目的:いくつかの研究では,効果や阻害要因の認知と身体活動との関連性が検討されているものの,高齢者に対する筋力トレーニングの推奨に合わせてこれらの関連性に焦点を当てた研究は行われていない。本研究では,日本人高齢者を対象に,筋力トレーニングの健康効果の認知,筋力トレーニングの阻害要因の認知と,筋力トレーニング行動の変容ステージとの関連性を検証した。
方法:所沢市から無作為抽出された1244名(60~74歳)に横断調査を行った。変容ステージを独立変数,健康効果の認知(例:痛みが和らぐ)と阻害要因の認知(例:施設が必要な運動)を従属変数とした。データは,共分散分析と,Bonferroni法による多重比較によって解析された。

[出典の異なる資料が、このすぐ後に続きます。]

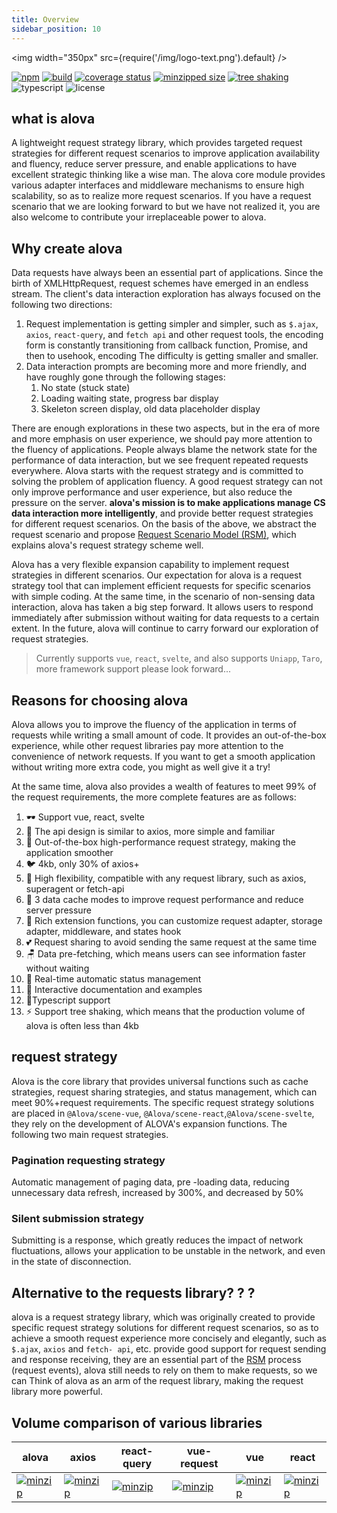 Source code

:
 ```yaml
---
title: Overview
sidebar_position: 10
---
```


<img width="350px" src={require('/img/logo-text.png').default} />

[![npm](https://img.shields.io/npm/v/alova)](https://www.npmjs.com/package/alova)
[![build](https://github.com/alovajs/alova/actions/workflows/main.yml/badge.svg?branch=main)](https://github.com/alovajs/alova/actions/workflows/main.yml)
[![coverage status](https://coveralls.io/repos/github/alovajs/alova/badge.svg?branch=main)](https://coveralls.io/github/alovajs/alova?branch=main)
[![minzipped size](https://badgen.net/bundlephobia/minzip/alova)](https://bundlephobia.com/package/alova)
[![tree shaking](https://badgen.net/bundlephobia/tree-shaking/alova)](https://bundlephobia.com/package/alova)
![typescript](https://badgen.net/badge/icon/typescript?icon=typescript&label)
![license](https://img.shields.io/badge/license-MIT-blue.svg)

## what is alova

A lightweight request strategy library, which provides targeted request strategies for different request scenarios to improve application availability and fluency, reduce server pressure, and enable applications to have excellent strategic thinking like a wise man. The alova core module provides various adapter interfaces and middleware mechanisms to ensure high scalability, so as to realize more request scenarios. If you have a request scenario that we are looking forward to but we have not realized it, you are also welcome to contribute your irreplaceable power to alova.

## Why create alova

Data requests have always been an essential part of applications. Since the birth of XMLHttpRequest, request schemes have emerged in an endless stream. The client's data interaction exploration has always focused on the following two directions:

1. Request implementation is getting simpler and simpler, such as `$.ajax`, `axios`, `react-query`, and `fetch api` and other request tools, the encoding form is constantly transitioning from callback function, Promise, and then to usehook, encoding The difficulty is getting smaller and smaller.
2. Data interaction prompts are becoming more and more friendly, and have roughly gone through the following stages:
   1. No state (stuck state)
   2. Loading waiting state, progress bar display
   3. Skeleton screen display, old data placeholder display

There are enough explorations in these two aspects, but in the era of more and more emphasis on user experience, we should pay more attention to the fluency of applications. People always blame the network state for the performance of data interaction, but we see frequent repeated requests everywhere.
Alova starts with the request strategy and is committed to solving the problem of application fluency. A good request strategy can not only improve performance and user experience, but also reduce the pressure on the server. **alova's mission is to make applications manage CS data interaction more intelligently**, and provide better request strategies for different request scenarios.
On the basis of the above, we abstract the request scenario and propose [Request Scenario Model (RSM)](../overview/RSM), which explains alova's request strategy scheme well.

Alova has a very flexible expansion capability to implement request strategies in different scenarios. Our expectation for alova is a request strategy tool that can implement efficient requests for specific scenarios with simple coding. At the same time, in the scenario of non-sensing data interaction, alova has taken a big step forward. It allows users to respond immediately after submission without waiting for data requests to a certain extent. In the future, alova will continue to carry forward our exploration of request strategies.

> Currently supports `vue`, `react`, `svelte`, and also supports `Uniapp`, `Taro`, more framework support please look forward...

## Reasons for choosing alova

Alova allows you to improve the fluency of the application in terms of requests while writing a small amount of code. It provides an out-of-the-box experience, while other request libraries pay more attention to the convenience of network requests. If you want to get a smooth application without writing more extra code, you might as well give it a try!

At the same time, alova also provides a wealth of features to meet 99% of the request requirements, the more complete features are as follows:

1. 🕶 Support vue, react, svelte
2. 📑 The api design is similar to axios, more simple and familiar
3. 🍵 Out-of-the-box high-performance request strategy, making the application smoother
4. 🐦 4kb, only 30% of axios+
5. 🔩 High flexibility, compatible with any request library, such as axios, superagent or fetch-api
6. 🔋 3 data cache modes to improve request performance and reduce server pressure
7. 🔌 Rich extension functions, you can customize request adapter, storage adapter, middleware, and states hook
8. 💕 Request sharing to avoid sending the same request at the same time
9. 🪑 Data pre-fetching, which means users can see information faster without waiting
10. 🦾 Real-time automatic status management
11. 🎪 Interactive documentation and examples
12. 🎈Typescript support
13. ⚡ Support tree shaking, which means that the production volume of alova is often less than 4kb

## request strategy

Alova is the core library that provides universal functions such as cache strategies, request sharing strategies, and status management, which can meet 90%+request requirements. The specific request strategy solutions are placed in `@Alova/scene-vue`, `@Alova/scene-react`,`@Alova/scene-svelte`, they rely on the development of ALOVA's expansion functions. The following two main request strategies.

### Pagination requesting strategy

Automatic management of paging data, pre -loading data, reducing unnecessary data refresh, increased by 300%, and decreased by 50%

### Silent submission strategy

Submitting is a response, which greatly reduces the impact of network fluctuations, allows your application to be unstable in the network, and even in the state of disconnection.

## Alternative to the requests library? ? ?

alova is a request strategy library, which was originally created to provide specific request strategy solutions for different request scenarios, so as to achieve a smooth request experience more concisely and elegantly, such as `$.ajax`, `axios` and `fetch- api`, etc. provide good support for request sending and response receiving, they are an essential part of the [RSM](./RSM) process (request events), alova still needs to rely on them to make requests, so we can Think of alova as an arm of the request library, making the request library more powerful.

## Volume comparison of various libraries

| alova                                                                                             | axios                                                                                             | react-query                                                                                                   | vue-request                                                                                                   | vue                                                                                           | react                                                                                                     |
| ------------------------------------------------------------------------------------------------- | ------------------------------------------------------------------------------------------------- | ------------------------------------------------------------------------------------------------------------- | ------------------------------------------------------------------------------------------------------------- | --------------------------------------------------------------------------------------------- | --------------------------------------------------------------------------------------------------------- |
| [![minzip](https://badgen.net/bundlephobia/minzip/alova)](https://bundlephobia.com/package/alova) | [![minzip](https://badgen.net/bundlephobia/minzip/axios)](https://bundlephobia.com/package/axios) | [![minzip](https://badgen.net/bundlephobia/minzip/react-query)](https://bundlephobia.com/package/react-query) | [![minzip](https://badgen.net/bundlephobia/minzip/vue-request)](https://bundlephobia.com/package/vue-request) | [![minzip](https://badgen.net/bundlephobia/minzip/vue)](https://bundlephobia.com/package/vue) | [![minzip](https://badgen.net/bundlephobia/minzip/react-dom)](https://bundlephobia.com/package/react-dom) |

結果:人口統計学的要因を調整したうえで,前熟考期の者の健康効果の認知得点は,他の4つのステージの者よりも有意に低かった。前熟考期・熟考期の者の阻害要因の認知得点は,準備期・維持期の者の得点よりも有意に高かった。
結論:これらの結果は,高齢者の健康効果に関する情報や,推奨されている筋力トレーニングの種類に関する情報は,高齢者に対する筋力トレーニングの促進戦略を開発するうえで有益である可能性を示している。